What’s the Code of Your Ethics?

By Tom Davidson

“Divorced from ethics, leadership is reduced to management and politics to mere technique.” – James MacGregor Burns

As an everyday leader, you make hundreds of decisions a week, big and small. Know it or not, your actions and interactions are being guided by a code of conduct, your organization’s, your culture’s and your own.

What’s the code of your ethics? Here are some options:

From the Code of the West:

  • When you make a promise, keep it.
  • Always finish what you start.
  • Ride for the brand.

From the Boy Scout Oath and Law:

  • On my honor, I will do my best to do my duty to God and my Country….
  • A Scout is trustworthy, loyal, helpful, friendly, courteous, kind, cheerful, thrifty, brave, clean and reverent.

From the Ten Rules of Proper Mafioso Etiquette:

  • Always being available for Cosa Nostra is a duty – even if your wife’s about to give birth.
  • Never look at the wives of friends.
  • Never be seen with cops.

From the Four-Way Test of Rotary International:

  • Is it the truth?
  • Is it fair to all concerned?
  • Will it build goodwill and better friendships?
  • Will it be beneficial to all concerned?

While the missions of these organizations clearly vary widely, one thing absolutely have in common is the need for commonly understood ground rules that codify the acceptable and unacceptable behaviors of these groups.
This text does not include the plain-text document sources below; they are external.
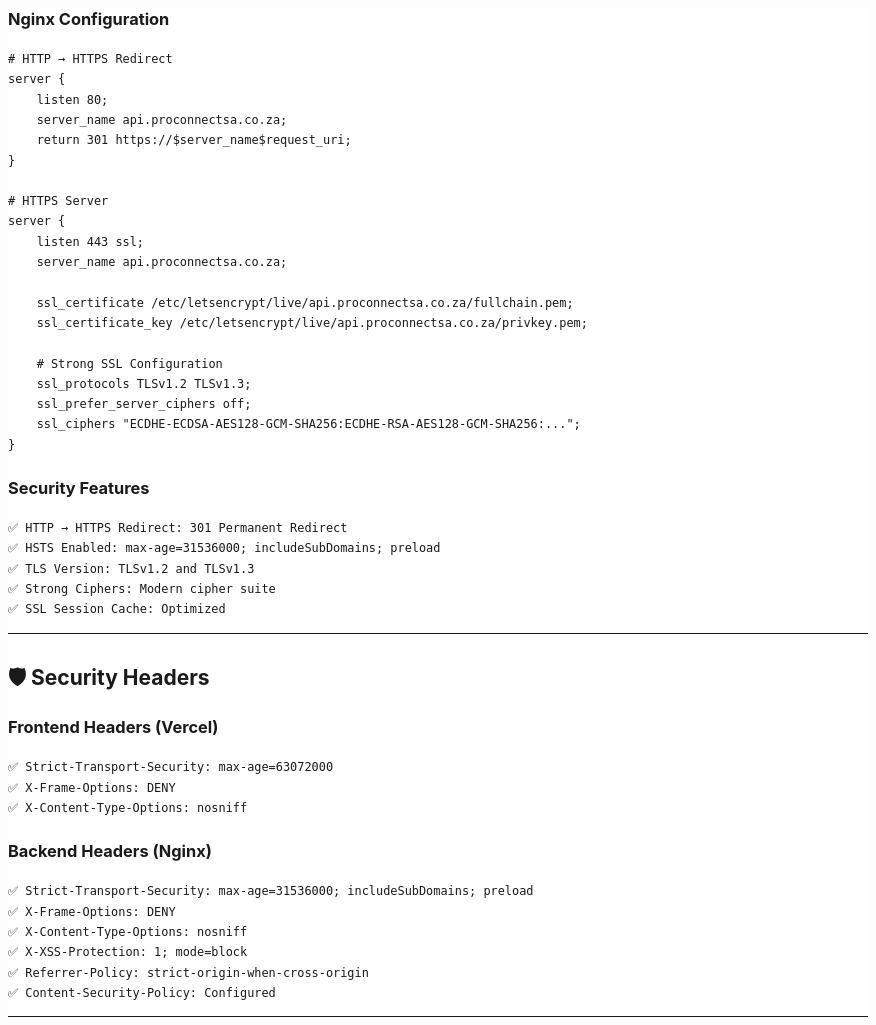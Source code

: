 ### Nginx Configuration
```nginx
# HTTP → HTTPS Redirect
server {
    listen 80;
    server_name api.proconnectsa.co.za;
    return 301 https://$server_name$request_uri;
}

# HTTPS Server
server {
    listen 443 ssl;
    server_name api.proconnectsa.co.za;
    
    ssl_certificate /etc/letsencrypt/live/api.proconnectsa.co.za/fullchain.pem;
    ssl_certificate_key /etc/letsencrypt/live/api.proconnectsa.co.za/privkey.pem;
    
    # Strong SSL Configuration
    ssl_protocols TLSv1.2 TLSv1.3;
    ssl_prefer_server_ciphers off;
    ssl_ciphers "ECDHE-ECDSA-AES128-GCM-SHA256:ECDHE-RSA-AES128-GCM-SHA256:...";
}
```

### Security Features
```
✅ HTTP → HTTPS Redirect: 301 Permanent Redirect
✅ HSTS Enabled: max-age=31536000; includeSubDomains; preload
✅ TLS Version: TLSv1.2 and TLSv1.3
✅ Strong Ciphers: Modern cipher suite
✅ SSL Session Cache: Optimized
```

---

## 🛡️ Security Headers

### Frontend Headers (Vercel)
```
✅ Strict-Transport-Security: max-age=63072000
✅ X-Frame-Options: DENY
✅ X-Content-Type-Options: nosniff
```

### Backend Headers (Nginx)
```
✅ Strict-Transport-Security: max-age=31536000; includeSubDomains; preload
✅ X-Frame-Options: DENY
✅ X-Content-Type-Options: nosniff
✅ X-XSS-Protection: 1; mode=block
✅ Referrer-Policy: strict-origin-when-cross-origin
✅ Content-Security-Policy: Configured
```

---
  • Do you know the code of your organization?
  • Do you know the code of your profession?
  • Do you know the code that guides you personally?

If not, then its time you find out what they are, particularly your own. To do that, ask yourself these questions in this order:

  1. What truths do you believe in?
  2. Based on these, what’s important to you in priority order?
  3. Relative to those priorities, what reputation do you want to earn and with whom?
  4. To achieve that result, what behaviors would earn or erode that reputation?
  5. As a final check, how do you want to be remembered by the people you care about?

As a leader, you have to know your own code, or the currents of others will sweep you along in their wake. Your fate will be in the hands of others, and your lack of rudder will be apparent to potential followers.